### What you need to do
Only the text belongs in the copy. Transcribe the data exactly and drop any pictures.
***** Data shown
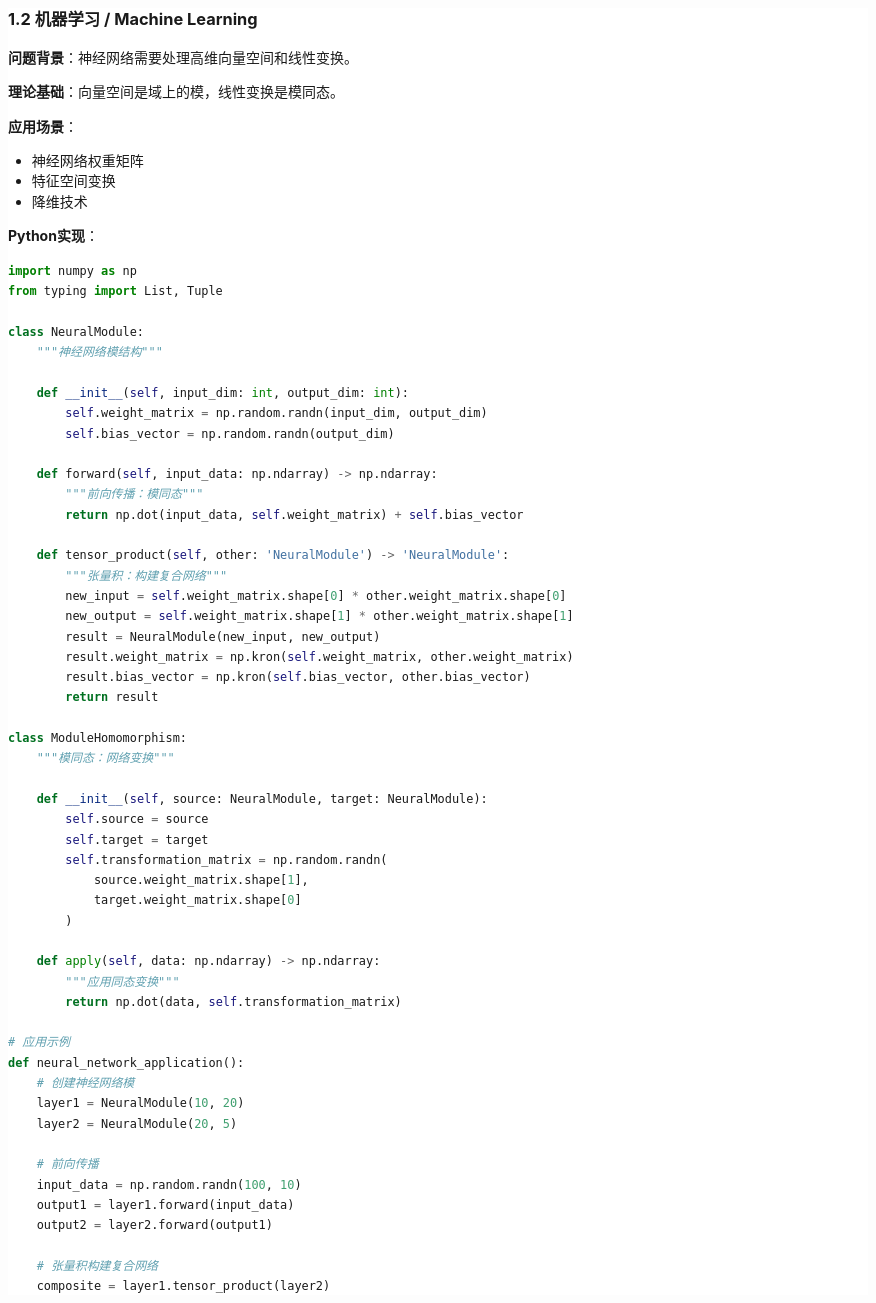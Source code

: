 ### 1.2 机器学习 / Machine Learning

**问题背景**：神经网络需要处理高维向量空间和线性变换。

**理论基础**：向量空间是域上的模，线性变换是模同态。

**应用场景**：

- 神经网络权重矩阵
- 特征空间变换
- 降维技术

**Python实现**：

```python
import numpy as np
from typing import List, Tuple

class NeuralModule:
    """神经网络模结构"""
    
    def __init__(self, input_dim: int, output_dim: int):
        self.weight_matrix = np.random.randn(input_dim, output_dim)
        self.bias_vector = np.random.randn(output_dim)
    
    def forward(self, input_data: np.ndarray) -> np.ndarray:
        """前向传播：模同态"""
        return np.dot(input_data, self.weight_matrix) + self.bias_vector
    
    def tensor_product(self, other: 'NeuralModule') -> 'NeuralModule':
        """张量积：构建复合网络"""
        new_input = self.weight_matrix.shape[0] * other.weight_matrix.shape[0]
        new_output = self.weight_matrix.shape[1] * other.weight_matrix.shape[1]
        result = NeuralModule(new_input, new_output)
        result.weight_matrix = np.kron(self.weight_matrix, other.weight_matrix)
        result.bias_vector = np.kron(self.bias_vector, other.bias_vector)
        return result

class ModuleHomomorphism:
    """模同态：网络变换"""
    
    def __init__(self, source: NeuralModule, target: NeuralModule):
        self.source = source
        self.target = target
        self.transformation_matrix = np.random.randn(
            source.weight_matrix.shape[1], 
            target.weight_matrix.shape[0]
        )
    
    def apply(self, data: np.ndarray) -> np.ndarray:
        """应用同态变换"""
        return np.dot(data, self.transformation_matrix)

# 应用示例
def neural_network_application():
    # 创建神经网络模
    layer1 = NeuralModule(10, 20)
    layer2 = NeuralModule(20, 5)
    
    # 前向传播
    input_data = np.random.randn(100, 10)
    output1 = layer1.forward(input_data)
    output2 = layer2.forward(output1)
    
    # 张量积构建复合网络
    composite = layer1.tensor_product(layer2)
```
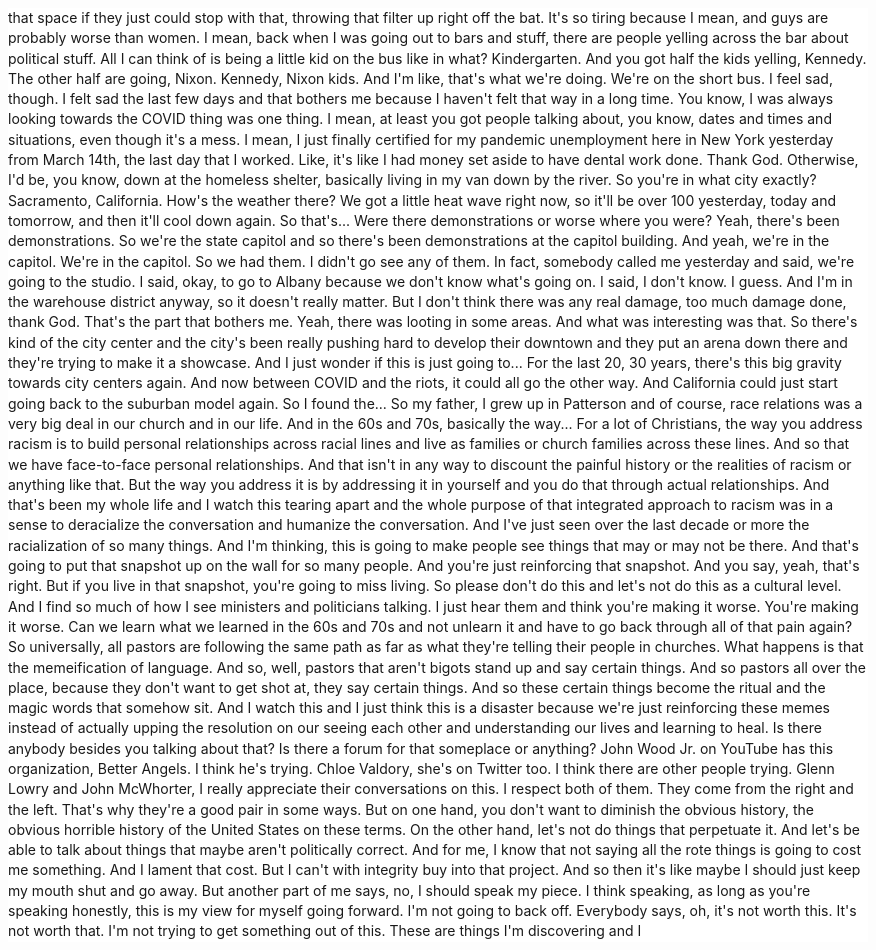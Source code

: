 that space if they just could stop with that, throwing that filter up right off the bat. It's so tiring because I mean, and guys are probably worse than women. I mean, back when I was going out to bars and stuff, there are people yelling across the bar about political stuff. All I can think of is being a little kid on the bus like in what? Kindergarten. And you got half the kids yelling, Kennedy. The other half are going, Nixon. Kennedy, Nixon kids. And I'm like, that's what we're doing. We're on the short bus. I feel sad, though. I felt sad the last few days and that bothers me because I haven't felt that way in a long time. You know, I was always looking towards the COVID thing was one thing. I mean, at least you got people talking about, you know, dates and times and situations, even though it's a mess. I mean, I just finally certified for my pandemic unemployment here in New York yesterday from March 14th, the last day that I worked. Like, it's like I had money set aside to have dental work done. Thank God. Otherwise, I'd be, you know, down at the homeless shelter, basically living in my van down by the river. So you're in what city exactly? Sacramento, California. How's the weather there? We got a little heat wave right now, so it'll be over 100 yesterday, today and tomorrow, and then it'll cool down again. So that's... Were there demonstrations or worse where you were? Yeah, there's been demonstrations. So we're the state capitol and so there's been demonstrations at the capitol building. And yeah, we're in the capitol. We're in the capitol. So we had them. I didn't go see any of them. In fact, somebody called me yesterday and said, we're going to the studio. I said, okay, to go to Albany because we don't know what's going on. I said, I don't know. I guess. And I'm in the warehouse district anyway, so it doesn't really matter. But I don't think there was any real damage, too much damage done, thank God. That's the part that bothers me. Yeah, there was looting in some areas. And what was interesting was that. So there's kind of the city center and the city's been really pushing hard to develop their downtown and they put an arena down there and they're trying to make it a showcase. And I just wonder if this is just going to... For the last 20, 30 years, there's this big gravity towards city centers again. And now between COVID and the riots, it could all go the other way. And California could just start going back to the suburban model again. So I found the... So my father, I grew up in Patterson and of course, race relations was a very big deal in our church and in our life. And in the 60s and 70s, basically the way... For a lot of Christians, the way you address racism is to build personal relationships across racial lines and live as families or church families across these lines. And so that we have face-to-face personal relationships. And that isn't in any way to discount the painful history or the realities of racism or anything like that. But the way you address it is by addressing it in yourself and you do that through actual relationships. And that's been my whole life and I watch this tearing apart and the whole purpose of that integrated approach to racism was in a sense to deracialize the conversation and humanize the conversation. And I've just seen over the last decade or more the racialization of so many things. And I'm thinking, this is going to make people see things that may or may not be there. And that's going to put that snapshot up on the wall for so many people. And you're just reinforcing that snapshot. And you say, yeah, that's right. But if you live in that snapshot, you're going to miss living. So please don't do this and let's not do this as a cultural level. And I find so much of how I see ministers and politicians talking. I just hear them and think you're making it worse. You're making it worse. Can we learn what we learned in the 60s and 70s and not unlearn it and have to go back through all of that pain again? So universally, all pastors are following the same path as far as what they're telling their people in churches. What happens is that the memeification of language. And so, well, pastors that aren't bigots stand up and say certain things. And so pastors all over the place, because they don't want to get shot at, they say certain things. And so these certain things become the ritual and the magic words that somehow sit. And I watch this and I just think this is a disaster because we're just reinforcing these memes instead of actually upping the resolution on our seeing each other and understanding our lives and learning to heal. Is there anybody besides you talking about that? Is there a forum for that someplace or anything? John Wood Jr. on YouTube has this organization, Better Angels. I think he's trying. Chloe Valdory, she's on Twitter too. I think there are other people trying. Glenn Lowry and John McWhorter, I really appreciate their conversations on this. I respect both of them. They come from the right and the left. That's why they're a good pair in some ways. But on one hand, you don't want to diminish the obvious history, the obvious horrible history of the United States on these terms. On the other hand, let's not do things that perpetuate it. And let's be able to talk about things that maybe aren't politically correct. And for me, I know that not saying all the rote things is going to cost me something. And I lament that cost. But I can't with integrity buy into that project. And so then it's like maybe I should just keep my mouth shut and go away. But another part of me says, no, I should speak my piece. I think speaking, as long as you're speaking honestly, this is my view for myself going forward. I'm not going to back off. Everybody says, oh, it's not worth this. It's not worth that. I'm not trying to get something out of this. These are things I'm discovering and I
**********
### Solution to this problem
Source code

: ### 1.2 机器学习 / Machine Learning

**问题背景**：神经网络需要处理高维向量空间和线性变换。

**理论基础**：向量空间是域上的模，线性变换是模同态。

**应用场景**：

- 神经网络权重矩阵
- 特征空间变换
- 降维技术

**Python实现**：

```python
import numpy as np
from typing import List, Tuple

class NeuralModule:
    """神经网络模结构"""
    
    def __init__(self, input_dim: int, output_dim: int):
        self.weight_matrix = np.random.randn(input_dim, output_dim)
        self.bias_vector = np.random.randn(output_dim)
    
    def forward(self, input_data: np.ndarray) -> np.ndarray:
        """前向传播：模同态"""
        return np.dot(input_data, self.weight_matrix) + self.bias_vector
    
    def tensor_product(self, other: 'NeuralModule') -> 'NeuralModule':
        """张量积：构建复合网络"""
        new_input = self.weight_matrix.shape[0] * other.weight_matrix.shape[0]
        new_output = self.weight_matrix.shape[1] * other.weight_matrix.shape[1]
        result = NeuralModule(new_input, new_output)
        result.weight_matrix = np.kron(self.weight_matrix, other.weight_matrix)
        result.bias_vector = np.kron(self.bias_vector, other.bias_vector)
        return result

class ModuleHomomorphism:
    """模同态：网络变换"""
    
    def __init__(self, source: NeuralModule, target: NeuralModule):
        self.source = source
        self.target = target
        self.transformation_matrix = np.random.randn(
            source.weight_matrix.shape[1], 
            target.weight_matrix.shape[0]
        )
    
    def apply(self, data: np.ndarray) -> np.ndarray:
        """应用同态变换"""
        return np.dot(data, self.transformation_matrix)

# 应用示例
def neural_network_application():
    # 创建神经网络模
    layer1 = NeuralModule(10, 20)
    layer2 = NeuralModule(20, 5)
    
    # 前向传播
    input_data = np.random.randn(100, 10)
    output1 = layer1.forward(input_data)
    output2 = layer2.forward(output1)
    
    # 张量积构建复合网络
    composite = layer1.tensor_product(layer2)
```
Source code

: that space if they just could stop with that, throwing that filter up right off the bat. It's so tiring because I mean, and guys are probably worse than women. I mean, back when I was going out to bars and stuff, there are people yelling across the bar about political stuff. All I can think of is being a little kid on the bus like in what? Kindergarten. And you got half the kids yelling, Kennedy. The other half are going, Nixon. Kennedy, Nixon kids. And I'm like, that's what we're doing. We're on the short bus. I feel sad, though. I felt sad the last few days and that bothers me because I haven't felt that way in a long time. You know, I was always looking towards the COVID thing was one thing. I mean, at least you got people talking about, you know, dates and times and situations, even though it's a mess. I mean, I just finally certified for my pandemic unemployment here in New York yesterday from March 14th, the last day that I worked. Like, it's like I had money set aside to have dental work done. Thank God. Otherwise, I'd be, you know, down at the homeless shelter, basically living in my van down by the river. So you're in what city exactly? Sacramento, California. How's the weather there? We got a little heat wave right now, so it'll be over 100 yesterday, today and tomorrow, and then it'll cool down again. So that's... Were there demonstrations or worse where you were? Yeah, there's been demonstrations. So we're the state capitol and so there's been demonstrations at the capitol building. And yeah, we're in the capitol. We're in the capitol. So we had them. I didn't go see any of them. In fact, somebody called me yesterday and said, we're going to the studio. I said, okay, to go to Albany because we don't know what's going on. I said, I don't know. I guess. And I'm in the warehouse district anyway, so it doesn't really matter. But I don't think there was any real damage, too much damage done, thank God. That's the part that bothers me. Yeah, there was looting in some areas. And what was interesting was that. So there's kind of the city center and the city's been really pushing hard to develop their downtown and they put an arena down there and they're trying to make it a showcase. And I just wonder if this is just going to... For the last 20, 30 years, there's this big gravity towards city centers again. And now between COVID and the riots, it could all go the other way. And California could just start going back to the suburban model again. So I found the... So my father, I grew up in Patterson and of course, race relations was a very big deal in our church and in our life. And in the 60s and 70s, basically the way... For a lot of Christians, the way you address racism is to build personal relationships across racial lines and live as families or church families across these lines. And so that we have face-to-face personal relationships. And that isn't in any way to discount the painful history or the realities of racism or anything like that. But the way you address it is by addressing it in yourself and you do that through actual relationships. And that's been my whole life and I watch this tearing apart and the whole purpose of that integrated approach to racism was in a sense to deracialize the conversation and humanize the conversation. And I've just seen over the last decade or more the racialization of so many things. And I'm thinking, this is going to make people see things that may or may not be there. And that's going to put that snapshot up on the wall for so many people. And you're just reinforcing that snapshot. And you say, yeah, that's right. But if you live in that snapshot, you're going to miss living. So please don't do this and let's not do this as a cultural level. And I find so much of how I see ministers and politicians talking. I just hear them and think you're making it worse. You're making it worse. Can we learn what we learned in the 60s and 70s and not unlearn it and have to go back through all of that pain again? So universally, all pastors are following the same path as far as what they're telling their people in churches. What happens is that the memeification of language. And so, well, pastors that aren't bigots stand up and say certain things. And so pastors all over the place, because they don't want to get shot at, they say certain things. And so these certain things become the ritual and the magic words that somehow sit. And I watch this and I just think this is a disaster because we're just reinforcing these memes instead of actually upping the resolution on our seeing each other and understanding our lives and learning to heal. Is there anybody besides you talking about that? Is there a forum for that someplace or anything? John Wood Jr. on YouTube has this organization, Better Angels. I think he's trying. Chloe Valdory, she's on Twitter too. I think there are other people trying. Glenn Lowry and John McWhorter, I really appreciate their conversations on this. I respect both of them. They come from the right and the left. That's why they're a good pair in some ways. But on one hand, you don't want to diminish the obvious history, the obvious horrible history of the United States on these terms. On the other hand, let's not do things that perpetuate it. And let's be able to talk about things that maybe aren't politically correct. And for me, I know that not saying all the rote things is going to cost me something. And I lament that cost. But I can't with integrity buy into that project. And so then it's like maybe I should just keep my mouth shut and go away. But another part of me says, no, I should speak my piece. I think speaking, as long as you're speaking honestly, this is my view for myself going forward. I'm not going to back off. Everybody says, oh, it's not worth this. It's not worth that. I'm not trying to get something out of this. These are things I'm discovering and I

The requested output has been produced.